[Problem requirements]
Give again the line that contains "- Enviar o link" and every line after it to the end of the records. Keep them exactly as they are and add nothing.

[Dataset extract]
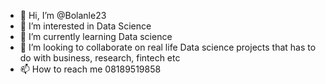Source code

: - 👋 Hi, I’m @Bolanle23
- 👀 I’m interested in Data Science
- 🌱 I’m currently learning Data science
- 💞️ I’m looking to collaborate on real life Data science projects that has to do with business, research, fintech etc
- 📫 How to reach me 08189519858

<!---
Bolanle23/Bolanle23 is a ✨ special ✨ repository because its `README.md` (this file) appears on your GitHub profile.
You can click the Preview link to take a look at your changes.
--->
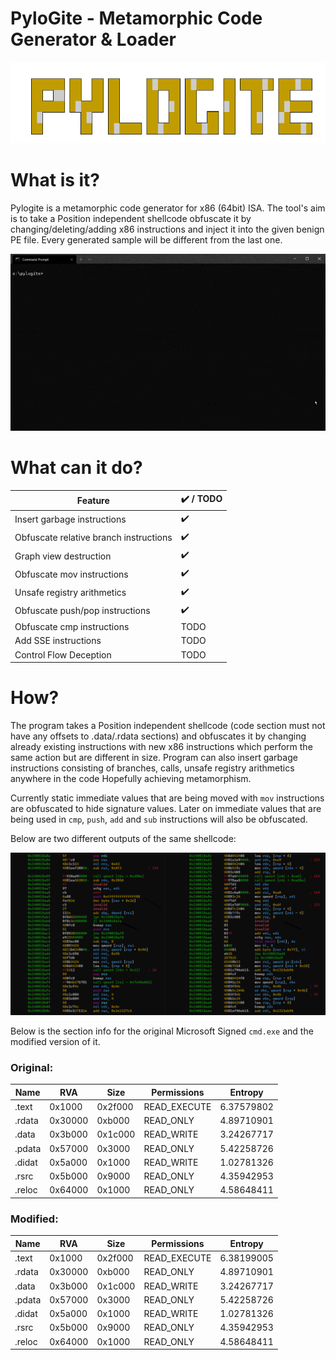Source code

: # PyloGite - Metamorphic Code Generator &amp; Loader


![](png/pylogite.PNG)

# What is it?

Pylogite is a metamorphic code generator for x86 (64bit) ISA. The tool's aim is to take a Position independent shellcode obfuscate it by changing/deleting/adding x86 instructions and inject it into the given benign PE file. Every generated sample will be different from the last one.

![](png/pylogite.gif)

# What can it do?

| Feature  | :heavy_check_mark: / TODO |
| ------------- | ------------- |
| Insert garbage instructions  | :heavy_check_mark: |
| Obfuscate relative branch instructions  | :heavy_check_mark:  |
| Graph view destruction | :heavy_check_mark: |
| Obfuscate mov instructions  | :heavy_check_mark:  |
| Unsafe registry arithmetics | :heavy_check_mark: |
| Obfuscate push/pop instructions | :heavy_check_mark: |
| Obfuscate cmp instructions | TODO |
| Add SSE instructions | TODO |
| Control Flow Deception | TODO |

# How?

The program takes a Position independent shellcode (code section must not have any offsets to .data/.rdata sections) and obfuscates it by changing already existing instructions with new x86 instructions which perform the same action but are different in size. Program can also insert garbage instructions consisting of branches, calls, unsafe registry arithmetics anywhere in the code Hopefully achieving metamorphism.

Currently static immediate values that are being moved with `mov` instructions are obfuscated to hide signature values. Later on immediate values that are being used in `cmp`, `push`, `add` and `sub` instructions will also be obfuscated.

Below are two different outputs of the same shellcode:

![](png/pylogite_diff.PNG)

Below is the section info for the original Microsoft Signed `cmd.exe` and the modified version of it.

### Original:

| Name | RVA | Size | Permissions | Entropy |
| ------------- | ------------- | ------------- | ------------- | ------------- |
| .text | 0x1000 | 0x2f000 | READ_EXECUTE | 6.37579802 |
| .rdata | 0x30000 | 0xb000 | READ_ONLY | 4.89710901 |
| .data | 0x3b000 | 0x1c000 | READ_WRITE | 3.24267717 |
| .pdata | 0x57000 | 0x3000 | READ_ONLY | 5.42258726 |
| .didat | 0x5a000 | 0x1000 | READ_WRITE | 1.02781326 |
| .rsrc | 0x5b000 | 0x9000 | READ_ONLY | 4.35942953 |
| .reloc | 0x64000 | 0x1000 | READ_ONLY | 4.58648411 |

### Modified:

| Name | RVA | Size | Permissions | Entropy |
| ------------- | ------------- | ------------- | ------------- | ------------- |
| .text | 0x1000 | 0x2f000 | READ_EXECUTE | 6.38199005 |
| .rdata | 0x30000 | 0xb000 | READ_ONLY | 4.89710901 |
| .data | 0x3b000 | 0x1c000 | READ_WRITE | 3.24267717 |
| .pdata | 0x57000 | 0x3000 | READ_ONLY | 5.42258726 |
| .didat | 0x5a000 | 0x1000 | READ_WRITE | 1.02781326 |
| .rsrc | 0x5b000 | 0x9000 | READ_ONLY | 4.35942953 |
| .reloc | 0x64000 | 0x1000 | READ_ONLY | 4.58648411 |
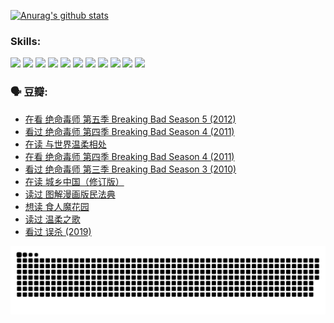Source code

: 
[![Anurag's github stats](https://github-readme-stats.vercel.app/api?username=w940853815)](https://github.com/anuraghazra/github-readme-stats)

### Skills:

<code><img height="32" src="https://cdn.jsdelivr.net/npm/simple-icons@v5/icons/python.svg"></code>
<code><img height="32" src="https://cdn.jsdelivr.net/npm/simple-icons@v5/icons/javascript.svg"></code>
<code><img height="32" src="https://cdn.jsdelivr.net/npm/simple-icons@v5/icons/django.svg"></code>
<code><img height="32" src="https://cdn.jsdelivr.net/npm/simple-icons@v5/icons/flask.svg"></code>
<code><img height="32" src="https://cdn.jsdelivr.net/npm/simple-icons@v5/icons/vuetify.svg"></code>
<code><img height="32" src="https://cdn.jsdelivr.net/npm/simple-icons@v5/icons/git.svg"></code>
<code><img height="32" src="https://cdn.jsdelivr.net/npm/simple-icons@v5/icons/docker.svg"></code>
<code><img height="32" src="https://cdn.jsdelivr.net/npm/simple-icons@v5/icons/postgresql.svg"></code>
<code><img height="32" src="https://cdn.jsdelivr.net/npm/simple-icons@v5/icons/elasticsearch.svg"></code>
<code><img height="32" src="https://cdn.jsdelivr.net/npm/simple-icons@v5/icons/macos.svg"></code>
<code><img height="32" src="https://cdn.jsdelivr.net/npm/simple-icons@v5/icons/linux.svg"></code>

### 🗣 豆瓣:

<!-- DOUBAN-ACTIVITIES:START -->
- [在看 绝命毒师  第五季 Breaking Bad Season 5‎ (2012)](https://www.douban.com/people/136069238/status/3957370498/?_i=60501125)
- [看过 绝命毒师  第四季 Breaking Bad Season 4‎ (2011)](https://www.douban.com/people/136069238/status/3957370010/?_i=60501125)
- [在读 与世界温柔相处](https://www.douban.com/people/136069238/status/3949217689/?_i=60501125)
- [在看 绝命毒师  第四季 Breaking Bad Season 4‎ (2011)](https://www.douban.com/people/136069238/status/3946991538/?_i=60501125)
- [看过 绝命毒师  第三季 Breaking Bad Season 3‎ (2010)](https://www.douban.com/people/136069238/status/3946991395/?_i=60501125)
- [在读 城乡中国（修订版）](https://www.douban.com/people/136069238/status/3946246855/?_i=60501125)
- [读过 图解漫画版民法典](https://www.douban.com/people/136069238/status/3946246138/?_i=60501125)
- [想读 食人魔花园](https://www.douban.com/people/136069238/status/3944062040/?_i=60501125)
- [读过 温柔之歌](https://www.douban.com/people/136069238/status/3944060896/?_i=60501125)
- [看过 误杀‎ (2019)](https://www.douban.com/people/136069238/status/3942854956/?_i=60501125)
<!-- DOUBAN-ACTIVITIES:END -->


![Snake animation](https://raw.githubusercontent.com/w940853815/w940853815/output/github-contribution-grid-snake.svg)

<!--
**w940853815/w940853815** is a ✨ _special_ ✨ repository because its `README.md` (this file) appears on your GitHub profile.

Here are some ideas to get you started:

- 🔭 I’m currently working on ...
- 🌱 I’m currently learning ...
- 👯 I’m looking to collaborate on ...
- 🤔 I’m looking for help with ...
- 💬 Ask me about ...
- 📫 How to reach me: ...
- 😄 Pronouns: ...
- ⚡ Fun fact: ...
-->
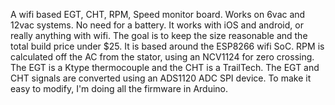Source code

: A wifi based EGT, CHT, RPM, Speed monitor board. Works on 6vac and 12vac systems. No need for a battery. It works with iOS and android, or really anything with wifi. The goal is to keep the size reasonable and the total build price under $25. It is based around the ESP8266 wifi SoC. RPM is calculated off the AC from the stator, using an NCV1124 for zero crossing. The EGT is a Ktype thermocouple and the CHT is a TrailTech. The EGT and CHT signals are converted using an ADS1120 ADC SPI device. To make it easy to modify, I'm doing all the firmware in Arduino.

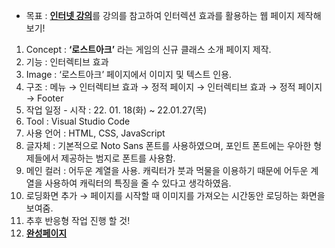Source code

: - 목표 : [**인터넷 강의**](https://www.inflearn.com/course/%EC%95%A0%ED%94%8C-%EC%9B%B9%EC%82%AC%EC%9D%B4%ED%8A%B8-%EC%9D%B8%ED%84%B0%EB%9E%99%EC%85%98-%ED%81%B4%EB%A1%A0/dashboard)를 강의를 참고하여 인터렉션 효과를 활용하는 웹 페이지 제작해보기!
1. Concept : **‘로스트아크’** 라는 게임의 신규 클래스 소개 페이지 제작.
2. 기능 : 인터렉티브 효과
3. Image : ‘로스트아크’ 페이지에서 이미지 및 텍스트 인용.
4. 구조 : 메뉴 → 인터렉티브 효과 → 정적 페이지 → 인터렉티브 효과 → 정적 페이지 → Footer
5. 작업 일정 - 시작 : 22. 01. 18(화) ~ 22.01.27(목)
6. Tool : Visual Studio Code
7. 사용 언어 : HTML, CSS, JavaScript
8. 글자체 : 기본적으로 Noto Sans 폰트를 사용하였으며, 포인트 폰트에는 우아한 형제들에서 제공하는 범지로 폰트를 사용함.
9. 메인 컬러 : 어두운 계열을 사용. 캐릭터가 붓과 먹물을 이용하기 때문에 어두운 계열을 사용하여 캐릭터의 특징을 줄 수 있다고 생각하였음.
10. 로딩화면 추가 → 페이지를 시작할 때 이미지를 가져오는 시간동안 로딩하는 화면을 보여줌.  
11. 추후 반응형 작업 진행 할 것!
12. [**완성페이지**](https://lostark-clone.netlify.app/)
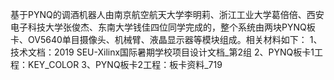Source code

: 基于PYNQ的调酒机器人由南京航空航天大学李明莉、浙江工业大学葛倍倍、西安电子科技大学张俊杰、东南大学钱佳四位同学完成的，整个系统由两块PYNQ板卡、OV5640单目摄像头、机械臂、液晶显示器等模块组成。相关材料如下：
1、技术文档：2019 SEU-Xilinx国际暑期学校项目设计文档_第2组
2、PYNQ板卡1工程：KEY_COLOR
3、PYNQ板卡2工程：板卡资料_719

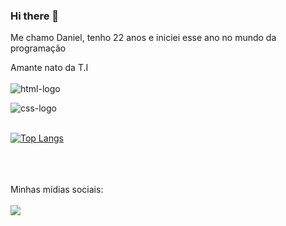 ### Hi there 👋
Me chamo Daniel, tenho 22 anos e iniciei esse ano no mundo da programação

Amante nato da T.I
<br>
<br>
   <img src="https://img.shields.io/badge/HTML5-E34F26?style=for-the-badge&logo=html5&logoColor=white" alt="html-logo" />
<br>

   <img src="https://img.shields.io/badge/CSS3-1572B6?style=for-the-badge&logo=css3&logoColor=white" alt="css-logo" />
   <br>
   <br>
   
   [![Top Langs](https://github-readme-stats.vercel.app/api/top-langs/?username=DanielCampos214)](https://github.com/anuraghazra/github-readme-stats)

<br>
<br>

<br>
Minhas mídias sociais:
<br>
<br>
<a href="https://www.instagram.com/daniel.s.s.camposs/"> <img src="https://img.shields.io/badge/Instagram-E4405F?style=for-the-badge&logo=instagram&logoColor=white" /> </a>
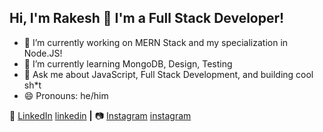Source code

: ## Hi, I'm Rakesh 👋 I'm a Full Stack Developer!

- 🔭 I’m currently working on MERN Stack and my specialization in Node.JS!
- 🌱 I’m currently learning MongoDB, Design, Testing
- 💬 Ask me about JavaScript, Full Stack Development, and building cool sh\*t
- 😄 Pronouns: he/him
<!-- - ⚡ Fun fact: I can solve a Rubik's cube in under a minute! -->

👔 [LinkedIn] [linkedin] **|**
📷 [Instagram] [instagram]

<!-- 🏡 [website][website] **|**
🐦 [twitter][twitter] **|**
📺 [youtube][youtube] **|**
🎥 [twitch][twitch] **|**
📦 [npm][npm] **|**

Shoutout to [Brad Garropy][brad] for the inspiration!
-->

[linkedin]: https://www.linkedin.com/in/rakesh-vishwakarma-197339122/
[instagram]: https://instagram.com/https://www.instagram.com/_rakeshvsv_
[website]: https://jamesqquick.com
[twitter]: https://twitter.com/jamesqquick
[youtube]: https://youtube.com/jamesqquick
[twitch]: https://twitch.tv/jamesqquick
[npm]: https://npmjs.com/~jamesqquick
[brad]: https://github.com/bradgarropy

<!-- ### Hi there 👋

**rakesh830566/rakesh830566** is a ✨ _special_ ✨ repository because its `README.md` (this file) appears on your GitHub profile.

Here are some ideas to get you started:

- 🔭 I’m currently working on ...
- 🌱 I’m currently learning ...
- 👯 I’m looking to collaborate on ...
- 🤔 I’m looking for help with ...
- 💬 Ask me about ...
- 📫 How to reach me: ...
- 😄 Pronouns: ...
- ⚡ Fun fact: ...
-->
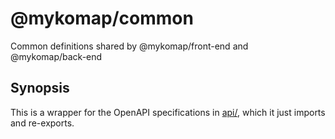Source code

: # @mykomap/common

Common definitions shared by @mykomap/front-end and @mykomap/back-end

## Synopsis

This is a wrapper for the OpenAPI specifications in [api/](./api/),
which it just imports and re-exports.
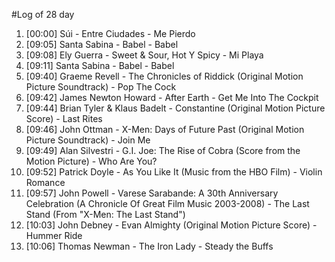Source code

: #Log of 28 day

1. [00:00] Súi - Entre Ciudades - Me Pierdo
1. [09:05] Santa Sabina - Babel - Babel
1. [09:08] Ely Guerra - Sweet & Sour, Hot Y Spicy - Mi Playa
1. [09:11] Santa Sabina - Babel - Babel
1. [09:40] Graeme Revell - The Chronicles of Riddick (Original Motion Picture Soundtrack) - Pop The Cock
1. [09:42] James Newton Howard - After Earth - Get Me Into The Cockpit
1. [09:44] Brian Tyler & Klaus Badelt - Constantine (Original Motion Picture Score) - Last Rites
1. [09:46] John Ottman - X-Men: Days of Future Past (Original Motion Picture Soundtrack) - Join Me
1. [09:49] Alan Silvestri - G.I. Joe: The Rise of Cobra (Score from the Motion Picture) - Who Are You?
1. [09:52] Patrick Doyle - As You Like It (Music from the HBO Film) - Violin Romance
1. [09:57] John Powell - Varese Sarabande: A 30th Anniversary Celebration (A Chronicle Of Great Film Music 2003-2008) - The Last Stand (From "X-Men: The Last Stand")
1. [10:03] John Debney - Evan Almighty (Original Motion Picture Score) - Hummer Ride
1. [10:06] Thomas Newman - The Iron Lady - Steady the Buffs
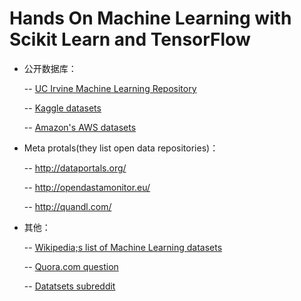 # Hands On Machine Learning with Scikit Learn and TensorFlow

- 公开数据库：

  -- [UC Irvine Machine Learning Repository](http://archive.ics.uci.edu/ml/index.php)

  -- [Kaggle datasets](https://www.kaggle.com/datasets)

  -- [Amazon's AWS datasets](http://aws.amazon.com/fr/datasets/)

- Meta protals(they list open data repositories)：

  -- http://dataportals.org/

  -- http://opendastamonitor.eu/

  -- http://quandl.com/

- 其他：

  -- [Wikipedia;s list of Machine Learning datasets](https://en.wikipedia.org/wiki/List_of_datasets_for_machine_learning_research)

  -- [Quora.com question](https://www.quora.com/Where-can-I-find-large-datasets-open-to-the-public)

  -- [Datatsets subreddit](https://www.reddit.com/r/datasets/)




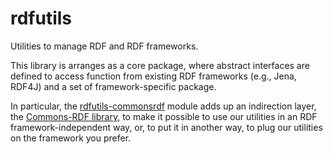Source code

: # rdfutils

Utilities to manage RDF and RDF frameworks.

This library is arranges as a core package, where abstract interfaces are defined to access function from existing RDF frameworks 
(e.g., Jena, RDF4J) and a set of framework-specific package.  

In particular, the [rdfutils-commonsrdf](rdfutils-commonsrdf) module adds up an indirection layer, the 
[Commons-RDF library](https://commons.apache.org/proper/commons-rdf), to make it possible to use our utilities in an RDF 
framework-independent way, or, to put it in another way, to plug our utilities on the framework you prefer.
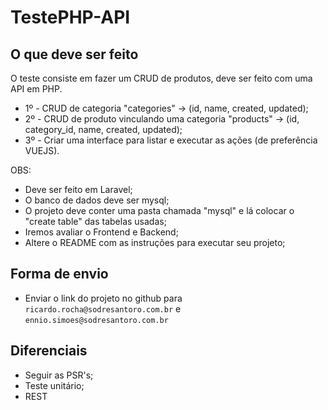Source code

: # TestePHP-API

## O que deve ser feito

O teste consiste em fazer um CRUD de produtos, deve ser feito com uma API em PHP.

- 1º - CRUD de categoria "categories" -> (id, name, created, updated);
- 2º - CRUD de produto vinculando uma categoria "products" -> (id, category_id, name, created, updated);
- 3º - Criar uma interface para listar e executar as ações (de preferência VUEJS).

OBS:
- Deve ser feito em Laravel;
- O banco de dados deve ser mysql;
- O projeto deve conter uma pasta chamada "mysql" e lá colocar o "create table" das tabelas usadas;
- Iremos avaliar o Frontend e Backend;
- Altere o README com as instruções para executar seu projeto;

## Forma de envio

- Enviar o link do projeto no github para `ricardo.rocha@sodresantoro.com.br` e `ennio.simoes@sodresantoro.com.br` 

## Diferenciais
- Seguir as PSR's;
- Teste unitário;
- REST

[Task response]
- Enviar o link do projeto no github para `ricardo.rocha@sodresantoro.com.br` e `ennio.simoes@sodresantoro.com.br` 

## Diferenciais
- Seguir as PSR's;
- Teste unitário;
- REST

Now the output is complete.